Long lines and crowding in the cage-like “sleeves” of the pedestrian checkpoint when we reach Qalandiya at 5:50 a.m.  (Cars are also already backed up at this hour.) We take the number of one of the men on line and call him at 7:00, when he tells us he has just come out the other side. Passage time: 1 hour and 10 minutes.  The pace through the revolving gatesinfo-icon is far swifter than it has been in the past few weeks. By 7:30 all three sleeves are empty!

The Humanitarian Gate opens for the first time at 6:30, by which time there is already a large crowd waiting. (It’s quite cold and wet this morning.) People who have been waiting since before 6:00 tell us that they are accustomed to the gate opening for the first time at 6:10. But the hours during which the gate operates are not posted on it – which would be quite helpful and enable people to plan more rationally. After 6:30, the gate is opened every 10-15 minutes, so that the pace of movement is fairly regular and there is hardly any crowding.

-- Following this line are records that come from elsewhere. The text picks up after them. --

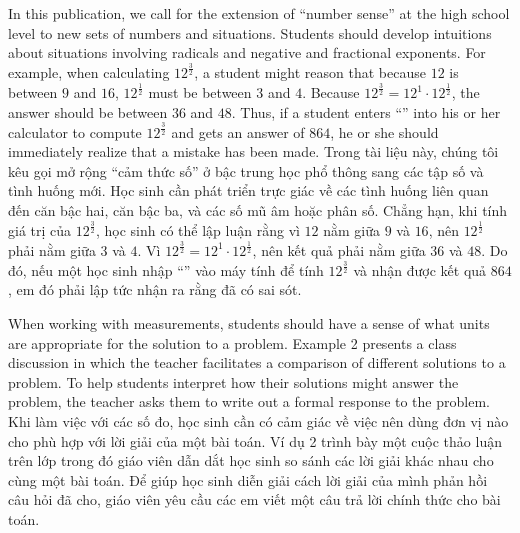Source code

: \documentclass[
  10pt,
  a4paper,
  landscape,
  twoside,
  openany
]{scrbook}
\newcommand{\EN}[1]{#1}
\newcommand{\VI}[1]{#1}
\newcommand{\NOTE}[1]{#1}
\newcounter{example}
\begin{document}
\TriPara
{
\EN{In this publication, we call for the extension of ``number sense'' at the high school level to new sets of numbers and situations. Students should develop intuitions about situations involving radicals and negative and fractional exponents. For example, when calculating $12^\frac{3}{2}$, a student might reason that because $12$ is between $9$ and $16$, $12^\frac{1}{2}$ must be between $3$ and $4$.  Because $12^\frac{3}{2}=12^1\cdot 12^\frac{1}{2}$, the answer should be between $36$ and $48$. Thus, if a student enters ``{\normalfont\detokenize{12^3/2}}'' into his or her calculator to compute $12^\frac{3}{2}$ and gets an answer of $864$, he or she should immediately realize that a mistake has been made.}
}
{
\VI{Trong tài liệu này, chúng tôi kêu gọi mở rộng ``cảm thức số'' ở bậc trung học phổ thông sang các tập số và tình huống mới. Học sinh cần phát triển trực giác về các tình huống liên quan đến căn bậc hai, căn bậc ba, và các số mũ âm hoặc phân số. Chẳng hạn, khi tính giá trị của $12^{\frac{3}{2}}$, học sinh có thể lập luận rằng vì $12$ nằm giữa $9$ và $16$, nên $12^{\frac{1}{2}}$ phải nằm giữa $3$ và $4$. Vì $12^{\frac{3}{2}} = 12^1 \cdot 12^{\frac{1}{2}}$, nên kết quả phải nằm giữa $36$ và $48$. Do đó, nếu một học sinh nhập ``{\normalfont\detokenize{12^3/2}}'' vào máy tính để tính $12^{\frac{3}{2}}$ và nhận được kết quả $864$, em đó phải lập tức nhận ra rằng đã có sai sót.}
}
{
\NOTE{}
}

\TriPara
{
\EN{When working with measurements, students should have a sense of what units are appropriate for the solution to a problem. Example 2 presents a class discussion in which the teacher facilitates a comparison of different solutions to a problem. To help students interpret how their solutions might answer the problem, the teacher asks them to write out a formal response to the problem.}
}
{
\VI{Khi làm việc với các số đo, học sinh cần có cảm giác về việc nên dùng đơn vị nào cho phù hợp với lời giải của một bài toán. Ví dụ 2 trình bày một cuộc thảo luận trên lớp trong đó giáo viên dẫn dắt học sinh so sánh các lời giải khác nhau cho cùng một bài toán. Để giúp học sinh diễn giải cách lời giải của mình phản hồi câu hỏi đã cho, giáo viên yêu cầu các em viết một câu trả lời chính thức cho bài toán.}
}
{
\NOTE{}
}
\end{document}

Two men approach us with complaints about the checkpoint for people with Jerusalem identity cards and green “seam” cards (located to the right of the passage for cars as you face Jerusalem). The first man is accompanied by his three children, all of elementary school age. He complained that, after waiting for close to an hour on a minibus in the checkpoint traffic jam, he and the children were removed from the bus told that they must go by foot through the Humanitarian Gate. He said that this has never happened to him before, and he has no explanation for it.

Soon afterward, a second man, with a green “seam” ID, told us that he (likewise for the first time) was turned away at the checkpoint for Jerusalem and “seam” residents and told to go through the main checkpoint because his name does not appear in the computer. We advised him to immediately take this issue to the DCO.

At 7:30 we move over to the Jerusalem-“seam line” facility to check out events there. We board a minibus for the obligatory 20-meter ride to the checkpoint and disembark. The line before the revolving gate is not very long, but the gate doesn’t open very often. All together, from the time we board the bus to the time we exit the checkpoint takes 50 minutes. We notice, however, that few people are leaving the minibuses bound for Jerusalem. In most cases, two or uniformed Israelis enter a bus and presumably check documents before allowing it to pass through the checkpoint. The criteria for who is permitted to remain on the bus and who is removed and told to go on foot through the main or Jerusalem-“seam” checkpoint is unclear.